CapSolver: Your Ally Against AWS WAF

CapSolver is an AI-powered CAPTCHA solving service designed to automate the resolution of various CAPTCHA types, including those implemented by AWS WAF. It provides a robust API that integrates seamlessly into existing scraping workflows, offering solutions for both image recognition and token-based challenges. CapSolver’s continuous updates ensure its effectiveness against evolving WAF defenses, making it a reliable choice for maintaining uninterrupted data streams.

Redeem Your CapSolver Bonus Code
Visit the CapSolver Dashboard and use the bonus code CAP25 when topping up your CapSolver account and receive an extra 5% bonus on each recharge.

10 Detailed Solutions to AWS WAF Challenges with CapSolver

Here are ten comprehensive solutions, ranging from basic integration to advanced scenarios, to help you solve AWS WAF challenges using CapSolver:

Solution 1: Basic AWS WAF Token Solving (ProxyLess)
This is the most common scenario where AWS WAF presents a JavaScript challenge, and you need to obtain an aws-waf-token cookie. CapSolver's AntiAwsWafTaskProxyLess task type is ideal for this.

Steps:

  • Make an initial request to the target URL protected by AWS WAF.
  • Parse the HTML response to extract critical parameters: key, iv, context, and challengeJS.
  • Send these parameters to CapSolver using the createTask endpoint with AntiAwsWafTaskProxyLess.
  • Poll the getTaskResult endpoint until the task is ready.
  • Extract the aws-waf-token cookie from CapSolver's solution.
  • Use this cookie in subsequent requests to access the protected content.
import requests
import re
import time

CAPSOLVER_API_KEY = "YOUR_CAPSOLVER_API_KEY"
CAPSOLVER_CREATE_TASK_ENDPOINT = "https://api.capsolver.com/createTask"
CAPSOLVER_GET_TASK_RESULT_ENDPOINT = "https://api.capsolver.com/getTaskResult"

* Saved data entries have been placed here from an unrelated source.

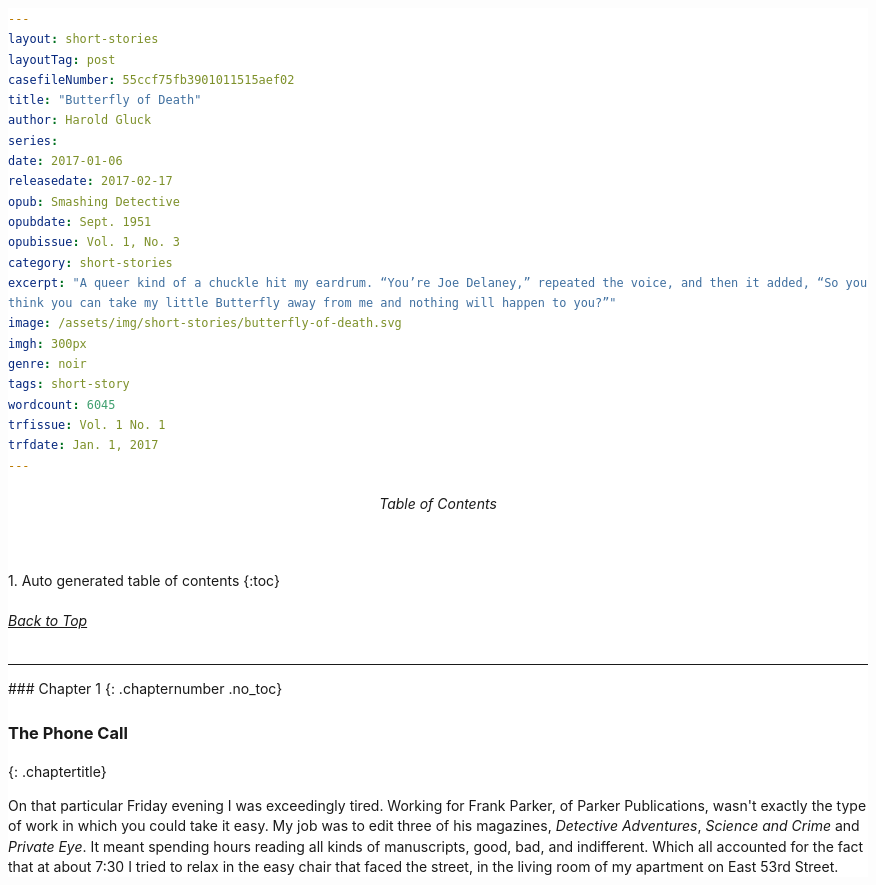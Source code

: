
 ```yaml
---
layout: short-stories
layoutTag: post
casefileNumber: 55ccf75fb3901011515aef02
title: "Butterfly of Death"
author: Harold Gluck
series: 
date: 2017-01-06
releasedate: 2017-02-17
opub: Smashing Detective
opubdate: Sept. 1951
opubissue: Vol. 1, No. 3
category: short-stories
excerpt: "A queer kind of a chuckle hit my eardrum. “You’re Joe Delaney,” repeated the voice, and then it added, “So you think you can take my little Butterfly away from me and nothing will happen to you?”"
image: /assets/img/short-stories/butterfly-of-death.svg
imgh: 300px
genre: noir
tags: short-story
wordcount: 6045
trfissue: Vol. 1 No. 1
trfdate: Jan. 1, 2017
---
```


<section id="toc" class="toc">
  <header>
    <h6>Table of Contents</h6>
  </header>
<div id="drawer" markdown="1">
1. Auto generated table of contents
{:toc}
</div>
</section> 

<h6 class="btt"><a href="#top">Back to Top</a></h6>

<hr>
### Chapter 1
{: .chapternumber .no_toc}

### The Phone Call
{: .chaptertitle}

On that particular Friday evening I was exceedingly tired. Working for
Frank Parker, of Parker Publications, wasn't exactly the type of work in
which you could take it easy. My job was to edit three of his magazines,
*Detective Adventures*, *Science and Crime* and *Private Eye*. It meant
spending hours reading all kinds of manuscripts, good, bad, and
indifferent. Which all accounted for the fact that at about 7:30 I tried
to relax in the easy chair that faced the street, in the living room of
my apartment on East 53rd Street.
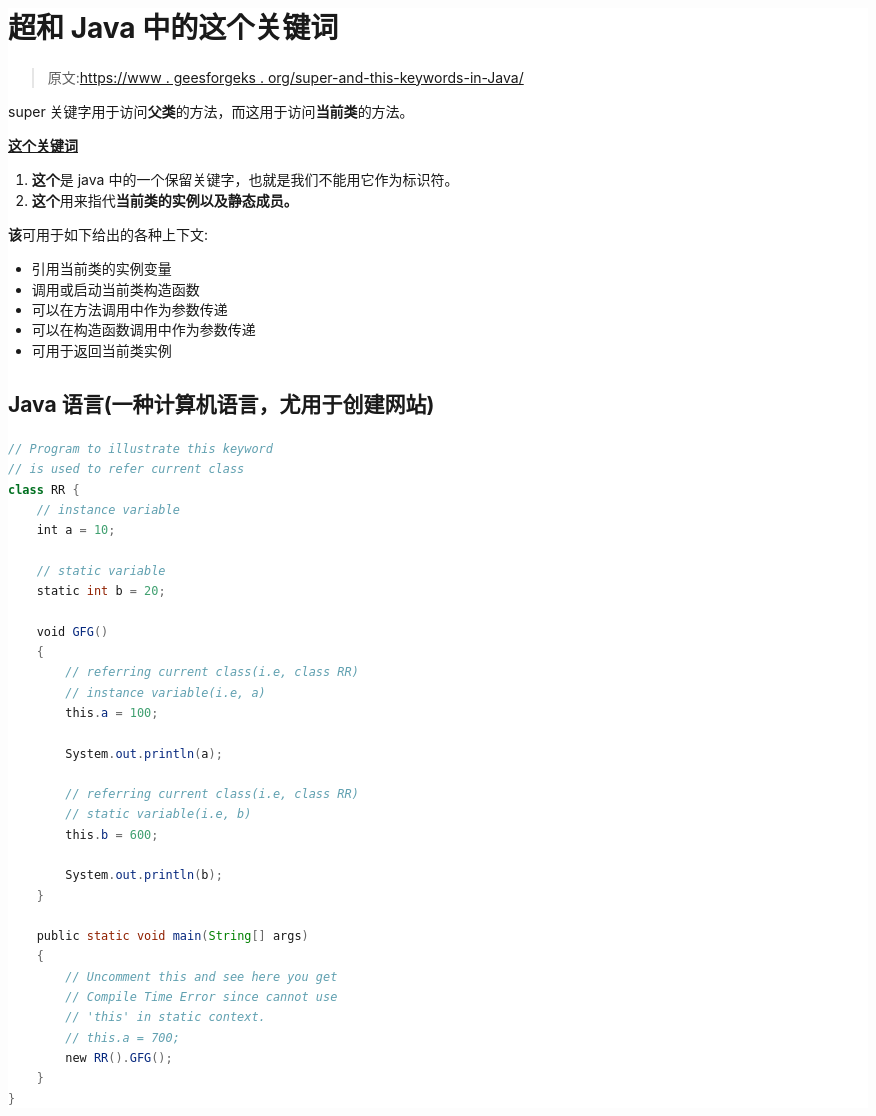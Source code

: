 # 超和 Java 中的这个关键词

> 原文:[https://www . geesforgeks . org/super-and-this-keywords-in-Java/](https://www.geeksforgeeks.org/super-and-this-keywords-in-java/)

super 关键字用于访问**父类**的方法，而这用于访问**当前类**的方法。

[**这个关键词**](https://www.geeksforgeeks.org/this-reference-in-java/)

1.  **这个**是 java 中的一个保留关键字，也就是我们不能用它作为标识符。
2.  **这个**用来指代**当前类的实例以及静态成员。**

**该**可用于如下给出的各种上下文:

*   引用当前类的实例变量
*   调用或启动当前类构造函数
*   可以在方法调用中作为参数传递
*   可以在构造函数调用中作为参数传递
*   可用于返回当前类实例

## Java 语言(一种计算机语言，尤用于创建网站)

```java
// Program to illustrate this keyword
// is used to refer current class
class RR {
    // instance variable
    int a = 10;

    // static variable
    static int b = 20;

    void GFG()
    {
        // referring current class(i.e, class RR)
        // instance variable(i.e, a)
        this.a = 100;

        System.out.println(a);

        // referring current class(i.e, class RR)
        // static variable(i.e, b)
        this.b = 600;

        System.out.println(b);
    }

    public static void main(String[] args)
    {
        // Uncomment this and see here you get
        // Compile Time Error since cannot use
        // 'this' in static context.
        // this.a = 700;
        new RR().GFG();
    }
}
```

WEBSITE_URL = "https://efw47fpad9.execute-api.us-east-1.amazonaws.com/latest" # Example URL

def solve_aws_waf_captcha_proxyless(website_url, capsolver_api_key):
    client = requests.Session()
    response = client.get(website_url)
    script_content = response.text

    key_match = re.search(r'"key":"([^"]+)"', script_content)
    iv_match = re.search(r'"iv":"([^"]+)"', script_content)
    context_match = re.search(r'"context":"([^"]+)"', script_content)
    jschallenge_match = re.search(r'<script.*?src="(.*?)".*?></script>', script_content)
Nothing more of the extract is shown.